Parents Confront School Officials over Revson Field

Roughly two dozen parents of Weston athletes confronted school district officials and the Board of Education at the board’s April 29 meeting. The ten or so who spoke were unsparing in their criticism of the district’s maintenance of Revson Field and other baseball and softball diamonds.

The problems at Revson are most acute. As the season approached, the field was an unplayable swamp. Athletes could not practice, and when the spring schedule began, many home games had to be relocated to fields in other towns.

The problems are also long in the making. They appear to have existed from the beginning, when the field was built more than fifteen years ago. This year, past and current mistakes and oversights overcame events, and the school district, which did not build the field but has maintained it since 2011, dropped the ball. This according to Superintendent Dr. William McKersie, who told us in March: “We blew it. We failed the students, and we have to fix it.”

At the beginning of Monday night’s Board meeting (after a more pleasant presentation of honors to outstanding students and athletes) Finance Director Richard Rudl, who appears to have assumed management of school grounds during the prolonged leave of the facilities director, gave a status report of why conditions are so bad at Revson and what is being done.

Mr. Rudl said the field was poorly constructed and improperly sloped. He added that the maintenance staff has been cut in half, down to two workers after a termination and an injury to a groundskeeper. He said this year the problems were compounded by heavier-than-usual rains over the past several months.

A History of Woes

All of this is true. As we understand it, the field was built on ground that was not properly excavated, leading to persistent drainage problems. We are told that the layout of the diamond had to be changed when it was discovered the sun would be in the eyes of batters. When it was re-oriented, so was the drainage pattern, now running directly into the infield. Some years ago, the field’s soil was found to contain glass, a danger to players, leading to a costly replacement, but no improvements to the basic structure.

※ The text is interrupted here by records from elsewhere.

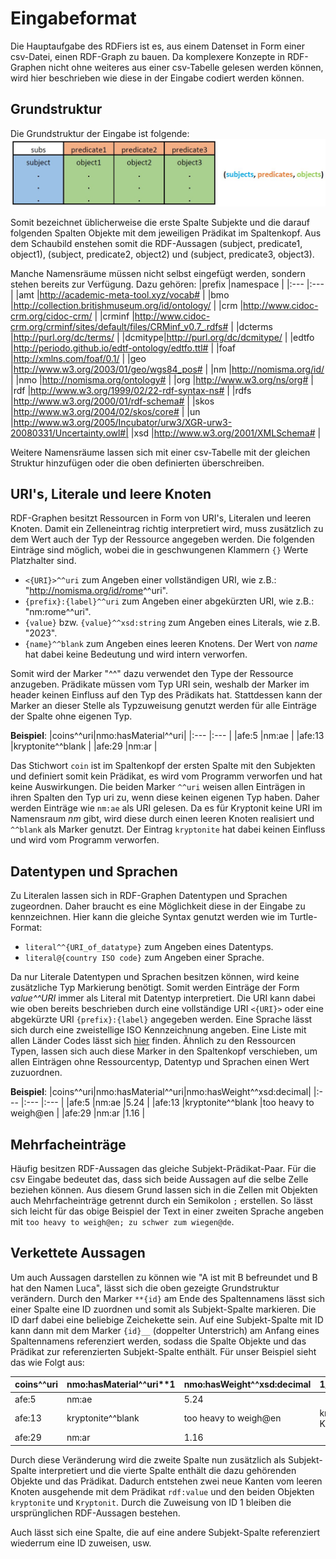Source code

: Eingabeformat
=============
Die Hauptaufgabe des RDFiers ist es, aus einem Datenset in Form einer csv-Datei, einen RDF-Graph zu bauen. Da komplexere Konzepte in RDF-Graphen nicht ohne weiteres aus einer csv-Tabelle gelesen werden können, wird hier beschrieben wie diese in der Eingabe codiert werden können.

Grundstruktur
-------------
Die Grundstruktur der Eingabe ist folgende:
<img src="images/basic_structure.JPG" alt="basic_structure" width="1000"/>

Somit bezeichnet üblicherweise die erste Spalte Subjekte und die darauf folgenden Spalten Objekte mit dem jeweiligen Prädikat im Spaltenkopf. Aus dem Schaubild enstehen somit die RDF-Aussagen (subject, predicate1, object1), (subject, predicate2, object2) und (subject, predicate3, object3).

Manche Namensräume müssen nicht selbst eingefügt werden, sondern stehen bereits zur Verfügung. Dazu gehören:
|prefix  |namespace                                                               |
|:---    |:---                                                                    |
|amt     |http://academic-meta-tool.xyz/vocab#                                    |
|bmo     |http://collection.britishmuseum.org/id/ontology/                        |
|crm     |http://www.cidoc-crm.org/cidoc-crm/                                     |
|crminf  |http://www.cidoc-crm.org/crminf/sites/default/files/CRMinf_v0.7_.rdfs#  |
|dcterms |http://purl.org/dc/terms/                                               |
|dcmitype|http://purl.org/dc/dcmitype/                                            |
|edtfo   |http://periodo.github.io/edtf-ontology/edtfo.ttl#                       |
|foaf    |http://xmlns.com/foaf/0.1/                                              |
|geo     |http://www.w3.org/2003/01/geo/wgs84_pos#                                |
|nm      |http://nomisma.org/id/                                                  |
|nmo     |http://nomisma.org/ontology#                                            |
|org     |http://www.w3.org/ns/org#                                               |
|rdf     |http://www.w3.org/1999/02/22-rdf-syntax-ns#                             |
|rdfs    |http://www.w3.org/2000/01/rdf-schema#                                   |
|skos    |http://www.w3.org/2004/02/skos/core#                                    |
|un      |http://www.w3.org/2005/Incubator/urw3/XGR-urw3-20080331/Uncertainty.owl#|
|xsd     |http://www.w3.org/2001/XMLSchema#                                       |

Weitere Namensräume lassen sich mit einer csv-Tabelle mit der gleichen Struktur hinzufügen oder die oben definierten überschreiben.

URI's, Literale und leere Knoten
--------------------------------
RDF-Graphen besitzt Ressourcen in Form von URI's, Literalen und leeren Knoten. Damit ein Zelleneintrag richtig interpretiert wird, muss zusätzlich zu dem Wert auch der Typ der Ressource angegeben werden. Die folgenden Einträge sind möglich, wobei die in geschwungenen Klammern `{}` Werte Platzhalter sind.
 * `<{URI}>^^uri` zum Angeben einer vollständigen URI, wie z.B.: "<http://nomisma.org/id/rome>^^uri".
 * `{prefix}:{label}^^uri` zum Angeben einer abgekürzten URI, wie z.B.: "nm:rome^^uri".
 * `{value}` bzw. `{value}^^xsd:string` zum Angeben eines Literals, wie z.B. "2023".
 * `{name}^^blank` zum Angeben eines leeren Knotens. Der Wert von *name* hat dabei keine Bedeutung und wird intern verworfen.

Somit wird der Marker "^^" dazu verwendet den Type der Ressource anzugeben. Prädikate müssen vom Typ URI sein, weshalb der Marker im header keinen Einfluss auf den Typ des Prädikats hat. Stattdessen kann der Marker an dieser Stelle als Typzuweisung genutzt werden für alle Einträge der Spalte ohne eigenen Typ.

**Beispiel**:
|coins^^uri|nmo:hasMaterial^^uri|
|:---      |:---                |
|afe:5     |nm:ae               |
|afe:13    |kryptonite^^blank   |
|afe:29    |nm:ar               |

Das Stichwort `coin` ist im Spaltenkopf der ersten Spalte mit den Subjekten und definiert somit kein Prädikat, es wird vom Programm verworfen und hat keine Auswirkungen.
Die beiden Marker `^^uri` weisen allen Einträgen in ihren Spalten den Typ uri zu, wenn diese keinen eigenen Typ haben. Daher werden Einträge wie `nm:ae` als URI gelesen.
Da es für Kryptonit keine URI im Namensraum *nm* gibt, wird diese durch einen leeren Knoten realisiert und `^^blank` als Marker genutzt. Der Eintrag `kryptonite` hat dabei keinen Einfluss und wird vom Programm verworfen.


Datentypen und Sprachen
-----------------------
Zu Literalen lassen sich in RDF-Graphen Datentypen und Sprachen zugeordnen. Daher braucht es eine Möglichkeit diese in der Eingabe zu kennzeichnen.
Hier kann die gleiche Syntax genutzt werden wie im Turtle-Format:
 * `literal^^{URI_of_datatype}` zum Angeben eines Datentyps.
 * `literal@{country ISO code}` zum Angeben einer Sprache.

Da nur Literale Datentypen und Sprachen besitzen können, wird keine zusätzliche Typ Markierung benötigt. Somit werden Einträge der Form *value^^URI* immer als Literal mit Datentyp interpretiert. Die URI kann dabei wie oben bereits beschrieben durch eine vollständige URI `<{URI}>` oder eine abgekürzte URI `{prefix}:{label}` angegeben werden.
Eine Sprache lässt sich durch eine zweistellige ISO Kennzeichnung angeben. Eine Liste mit allen Länder Codes lässt sich [hier](https://en.wikipedia.org/wiki/ISO_3166-1#Current_codes) finden.
Ähnlich zu den Ressourcen Typen, lassen sich auch diese Marker in den Spaltenkopf verschieben, um allen Einträgen ohne Ressourcentyp, Datentyp und Sprachen einen Wert zuzuordnen.

**Beispiel**:
|coins^^uri|nmo:hasMaterial^^uri|nmo:hasWeight^^xsd:decimal|
|:---      |:---                |:---                      |
|afe:5     |nm:ae               |5.24                      |
|afe:13    |kryptonite^^blank   |too heavy to weigh@en     |
|afe:29    |nm:ar               |1.16                      |


Mehrfacheinträge
----------------
Häufig besitzen RDF-Aussagen das gleiche Subjekt-Prädikat-Paar. Für die csv Eingabe bedeutet das, dass sich beide Aussagen auf die selbe Zelle beziehen können.
Aus diesem Grund lassen sich in die Zellen mit Objekten auch Mehrfacheinträge getrennt durch ein Semikolon `;` erstellen. So lässt sich leicht für das obige Beispiel der Text in einer zweiten Sprache angeben mit `too heavy to weigh@en; zu schwer zum wiegen@de`.

Verkettete Aussagen
-------------------
Um auch Aussagen darstellen zu können wie "A ist mit B befreundet und B hat den Namen Luca", lässt sich die oben gezeigte Grundstruktur verändern.
Durch den Marker `**{id}` am Ende des Spaltennamens lässt sich einer Spalte eine ID zuordnen und somit als Subjekt-Spalte markieren.
Die ID darf dabei eine beliebige Zeichekette sein.
Auf eine Subjekt-Spalte mit ID kann dann mit dem Marker `{id}__` (doppelter Unterstrich) am Anfang eines Spaltennamens referenziert werden, sodass die Spalte Objekte und das Prädikat zur referenzierten Subjekt-Spalte enthält. Für unser Beispiel sieht das wie Folgt aus:

|coins^^uri|nmo:hasMaterial^^uri**1|nmo:hasWeight^^xsd:decimal|1__rdf:value               |
|:---      |:---                   |:---                      |:---                       |
|afe:5     |nm:ae                  |5.24                      |                           |
|afe:13    |kryptonite^^blank      |too heavy to weigh@en     |kryptonite@en; Kryptonit@de|
|afe:29    |nm:ar                  |1.16                      |                           |

Durch diese Veränderung wird die zweite Spalte nun zusätzlich als Subjekt-Spalte interpretiert und die vierte Spalte enthält die dazu gehörenden Objekte und das Prädikat. Dadurch entstehen zwei neue Kanten vom leeren Knoten ausgehende mit dem Prädikat `rdf:value` und den beiden Objekten `kryptonite` und `Kryptonit`.
Durch die Zuweisung von ID 1 bleiben die ursprünglichen RDF-Aussagen bestehen.

Auch lässt sich eine Spalte, die auf eine andere Subjekt-Spalte referenziert wiederrum eine ID zuweisen, usw.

Meanwhile, it has been quite rainy. Connecticut rainfall in 2018 was at record highs. During one four-month period late in the year, it was 50 percent above average. This does not appear likely to change. The National Weather Service tells us the state’s annual rainfall has steadily increased for the past several decades. The National Oceanic and Atmospheric Administration (NOAA) expects it to continue to climb.

This leaves the question of what to do.

In early April, the school district awarded an emergency $130 thousand contract to a landscaping service to make the fields playable, maintain them through November, and close them properly. (The fields were neither properly closed last year nor properly opened this.)

A few days into the contract, the service informed the administration that it could not perform the task to professional standards because nothing short of total reconstruction would do the job. Two days later, the work was given to another firm, which now maintains all fields on campus. Judging from comments by the Superintendent at the meeting, it appears the expectation is that this work will continue to be contracted out going forward.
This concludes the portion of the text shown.